Market Data and Reference Data 101: A Brief Introduction
The first in a series of brief blogs looking to clarify the basics of financial data management, in this article we discuss what is market data, what is reference data, and look at some of the differences between them. For anyone starting out in the financial information industry, this is intended as a primer to help aid understanding.
What is market data?
This may sound like a tautology, but market data is data that originates from a market. This can cover a very wide range of markets, given that there are many different asset classes (including equities, bonds, rates, currencies, commodities, emissions), instrument types (cash, derivatives, structured products), and market models (order-driven and dealer-led) being operated.
Originally, markets were operated on an open outcry basis, which meant price formation took place on the exchange floor and was communicated out to the broader market through various means (originally by ticker tape and later through various iterations of digital technology). In the present day, most exchange floors have been replaced by electronic matching engines. Order-driven markets typically operate a central limit order book, whose data tends to be licensed on the basis of how much ‘depth’ is offered: ‘Level 1’ data representing the best bid and offer and ‘Level 2’ offering further visibility into the order book.
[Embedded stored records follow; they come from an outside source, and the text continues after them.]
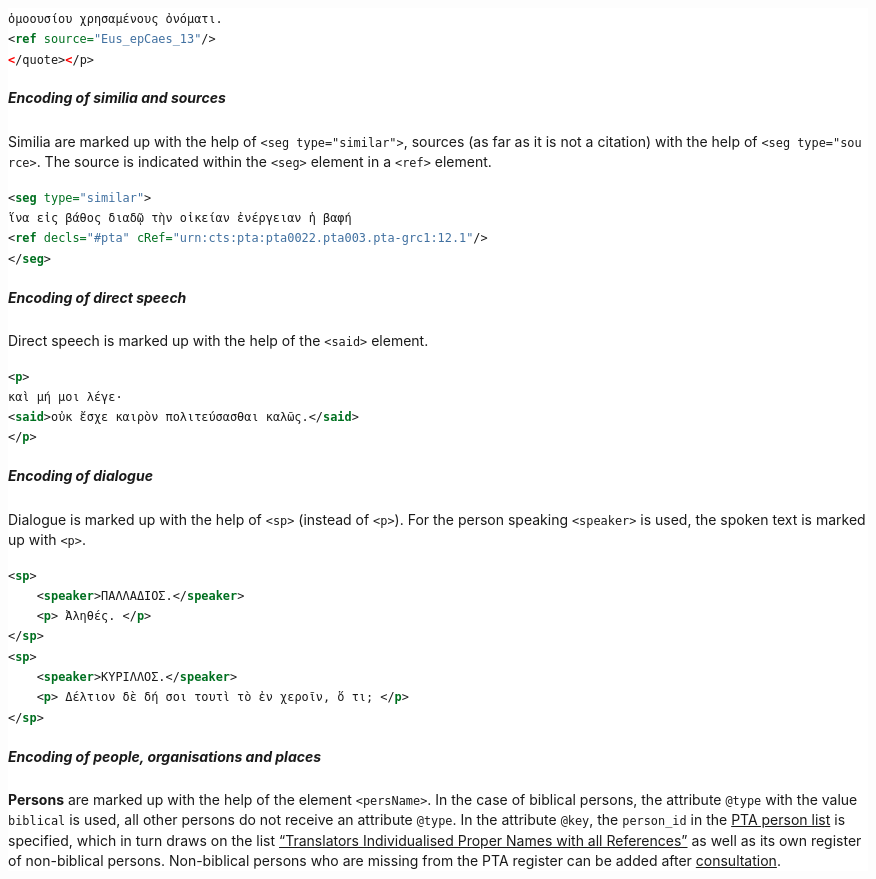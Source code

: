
 ```xml
ὁμοουσίου χρησαμένους ὀνόματι.
<ref source="Eus_epCaes_13"/>
</quote></p>
```  
  
##### Encoding of similia and sources
  
Similia are marked up with the help of `<seg type="similar">`, sources (as far as it is not a citation) with the help of `<seg type="source>`. The source is indicated within the `<seg>` element in a `<ref>` element.
  
```xml
<seg type="similar">
ἵνα εἰς βάθος διαδῷ τὴν οἰκείαν ἐνέργειαν ἡ βαφή
<ref decls="#pta" cRef="urn:cts:pta:pta0022.pta003.pta-grc1:12.1"/>
</seg>
```  
  
  
##### Encoding of direct speech
  
Direct speech is marked up with the help of the `<said>` element.
  
```xml
<p>
καὶ μή μοι λέγε· 
<said>οὐκ ἔσχε καιρὸν πολιτεύσασθαι καλῶς.</said>
</p>
```  
  
##### Encoding of dialogue
  
Dialogue is marked up with the help of `<sp>` (instead of `<p>`). For the person speaking `<speaker>` is used, the spoken text is marked up with `<p>`.
  
```xml
<sp>
    <speaker>ΠΑΛΛΑΔΙΟΣ.</speaker>
    <p> Ἀληθές. </p>
</sp>
<sp>
    <speaker>ΚΥΡΙΛΛΟΣ.</speaker>
    <p> Δέλτιον δὲ δή σοι τουτὶ τὸ ἐν χεροῖν, ὅ τι; </p>
</sp>
```  
  
##### Encoding of people, organisations and places
  
**Persons** are marked up with the help of the element `<persName>`. In the case of biblical persons, the attribute `@type` with the value `biblical` is used, all other persons do not receive an attribute `@type`. In the attribute `@key`, the `person_id` in the [PTA person list](https://github.com/PatristicTextArchive/pta_metadata/blob/main/pta_persons.json ) is specified, which in turn draws on the list [“Translators Individualised Proper Names with all References”](https://github.com/tyndale/STEPBible-Data ) as well as its own register of non-biblical persons. Non-biblical persons who are missing from the PTA register can be added after [consultation](mailto:annette.von_stockhausen@bbaw.de ).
Because data from a central limit order book is ‘executable’, it is typically latency sensitive given that traders want to be the first to react to new information and seize potential arbitrage opportunities.
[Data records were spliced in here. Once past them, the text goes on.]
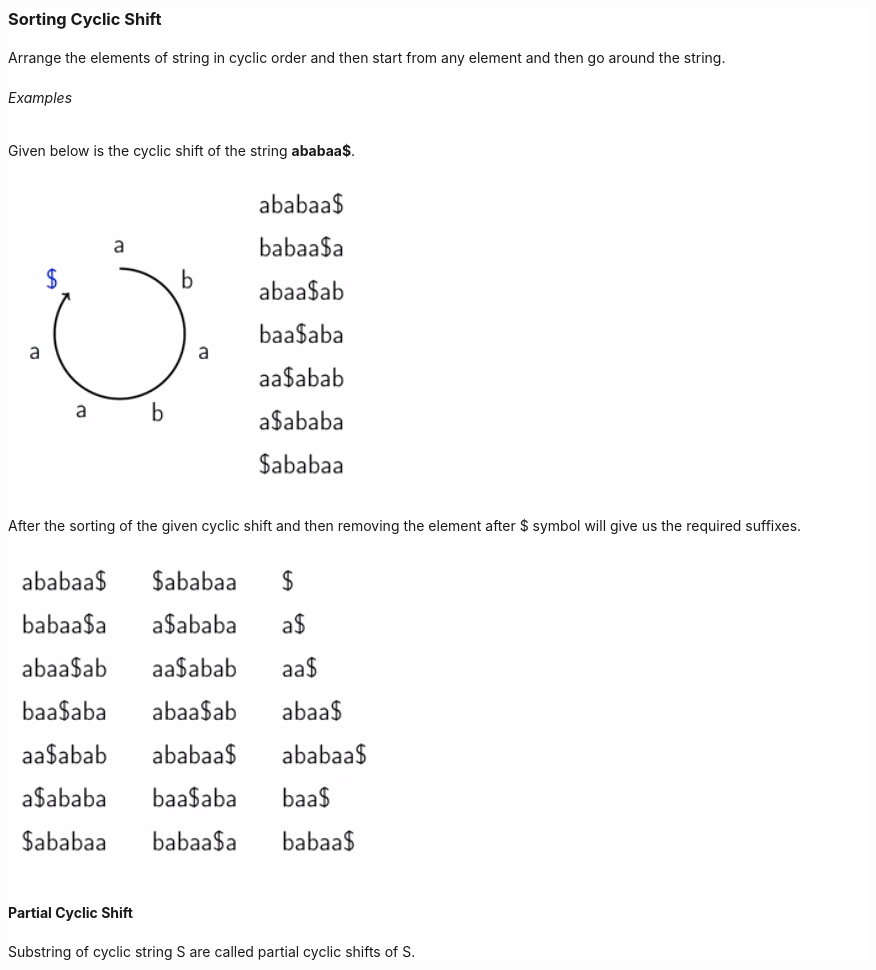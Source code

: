 ### Sorting Cyclic Shift

Arrange the elements of string in cyclic order and then start from any element and then go around the string.

###### Examples

Given below is the cyclic shift of the string **ababaa$**.

![Cyclic Shift](images/cyclic_shift_example.png)

After the sorting of the given cyclic shift and then removing the element after $ symbol will give us the required suffixes.

![Sorting Cyclic Shift](images/suffix_shift_sorting.png)

#### Partial Cyclic Shift

Substring of cyclic string S are called partial cyclic shifts of S.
Dealer-led markets typically provide feeds that are indicative rather than ‘executable’. In order to receive an executable price, a liquidity seeker would typically need to issue a request for quote (RFQ), which would then prompt a dealer (or dealers) to respond with a quote, typically valid for a limited period of time. Alternatively, some markets may also operate a request for stream (RFS) service where a continuously updated quote is streamed to the client enabling it to last for a longer period.
It is important to note that some markets also operate as dark pools, where pre-trade data is deliberately concealed in an attempt to match buyers and sellers covertly to minimize market impact.
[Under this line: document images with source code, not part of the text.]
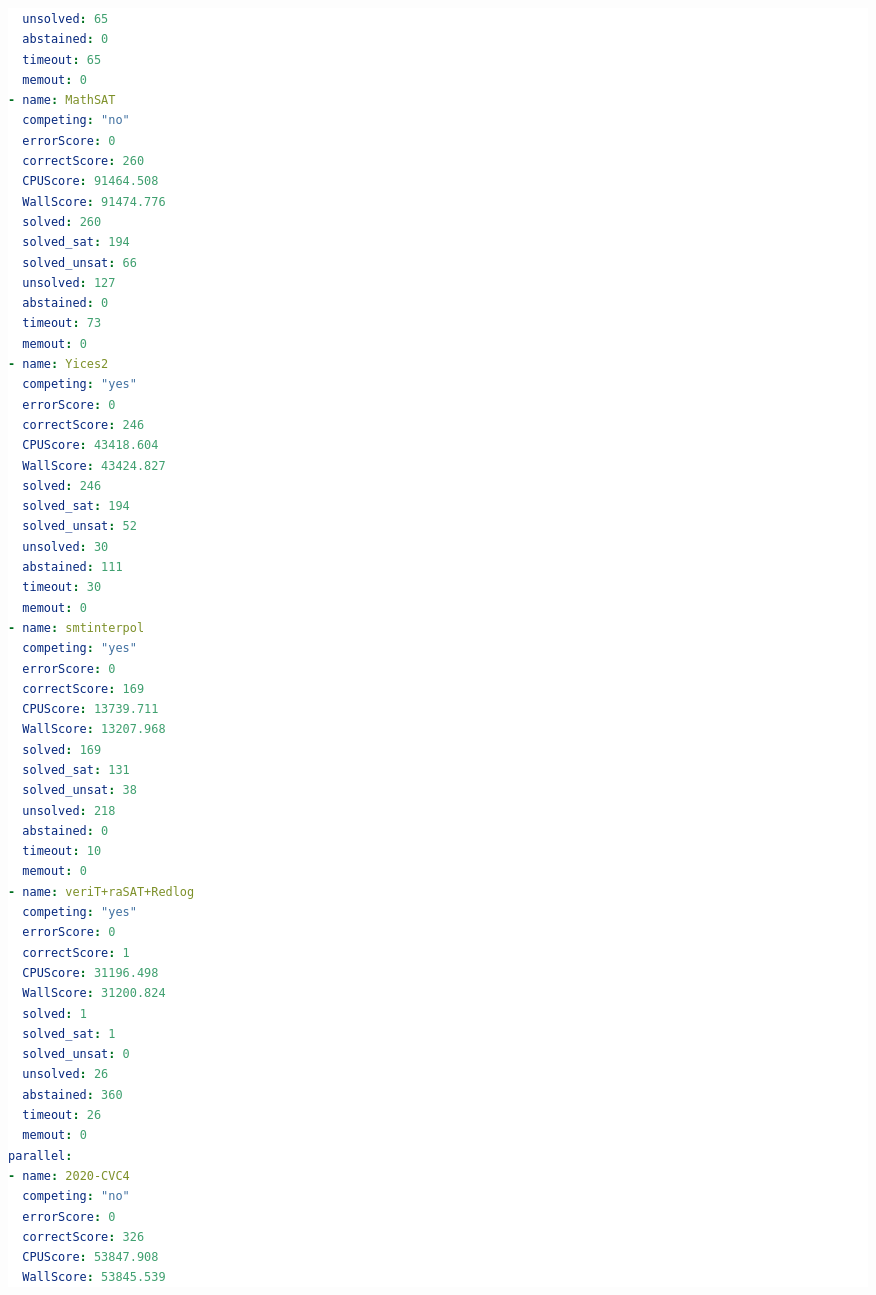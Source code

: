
 ```yaml
  unsolved: 65
  abstained: 0
  timeout: 65
  memout: 0
- name: MathSAT
  competing: "no"
  errorScore: 0
  correctScore: 260
  CPUScore: 91464.508
  WallScore: 91474.776
  solved: 260
  solved_sat: 194
  solved_unsat: 66
  unsolved: 127
  abstained: 0
  timeout: 73
  memout: 0
- name: Yices2
  competing: "yes"
  errorScore: 0
  correctScore: 246
  CPUScore: 43418.604
  WallScore: 43424.827
  solved: 246
  solved_sat: 194
  solved_unsat: 52
  unsolved: 30
  abstained: 111
  timeout: 30
  memout: 0
- name: smtinterpol
  competing: "yes"
  errorScore: 0
  correctScore: 169
  CPUScore: 13739.711
  WallScore: 13207.968
  solved: 169
  solved_sat: 131
  solved_unsat: 38
  unsolved: 218
  abstained: 0
  timeout: 10
  memout: 0
- name: veriT+raSAT+Redlog
  competing: "yes"
  errorScore: 0
  correctScore: 1
  CPUScore: 31196.498
  WallScore: 31200.824
  solved: 1
  solved_sat: 1
  solved_unsat: 0
  unsolved: 26
  abstained: 360
  timeout: 26
  memout: 0
parallel:
- name: 2020-CVC4
  competing: "no"
  errorScore: 0
  correctScore: 326
  CPUScore: 53847.908
  WallScore: 53845.539
```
What else can be included under market data?
Under its narrowest definition, ‘market data’ is defined as data that originates from financial markets, but a broader definition would also span information about markets. This can include any information used to support trading and investment decisions, and typically found in professional terminals such as those provided by Bloomberg and Refinitiv. Under this broader definition, relevant information includes news, research & ratings, historical charts and analytics, company fundamentals, indexes and benchmarks, fund flows, share lending data, as well as a burgeoning variety of alternative data (for example, satellite images showing car park occupancy as a proxy for the performance of the retail sector).
What is reference data?
Reference data is typically used to support middle- and back-office functions, and includes information such as instrument identifiers (unique codes that are used to identify a security or derivative), market identifiers (where that instrument was traded), and counterparty identifiers (information relating to legal entities that are counterparties to a trade). Another important category of reference data is corporate actions (such as dividend payments in the case of equities, or coupon payments in the case of bonds) as these can be relatively cumbersome to process. Reference data can also include pricing information, although prices are typically provided on a snapshot basis to support specific functions (such as end-of-day portfolio valuations), rather than as a streaming real-time feed in the case of market data.
What is the difference between market data and reference data?
The principal difference between these data sets can be found in the way they are used. Market data is used primarily for decision support – providing information for traders and investors to evaluate whether to buy or sell an instrument. Reference data is used primarily for transaction processing or other middle- and back-office functions (such as end-of-day portfolio valuations, risk reporting, margin calculations etc.). Market data and reference data may also be distributed via different means (market data is typically available as a real-time / streaming feed, while reference data is provided as a batch update or snapshot) and are subject to different licensing terms and conditions.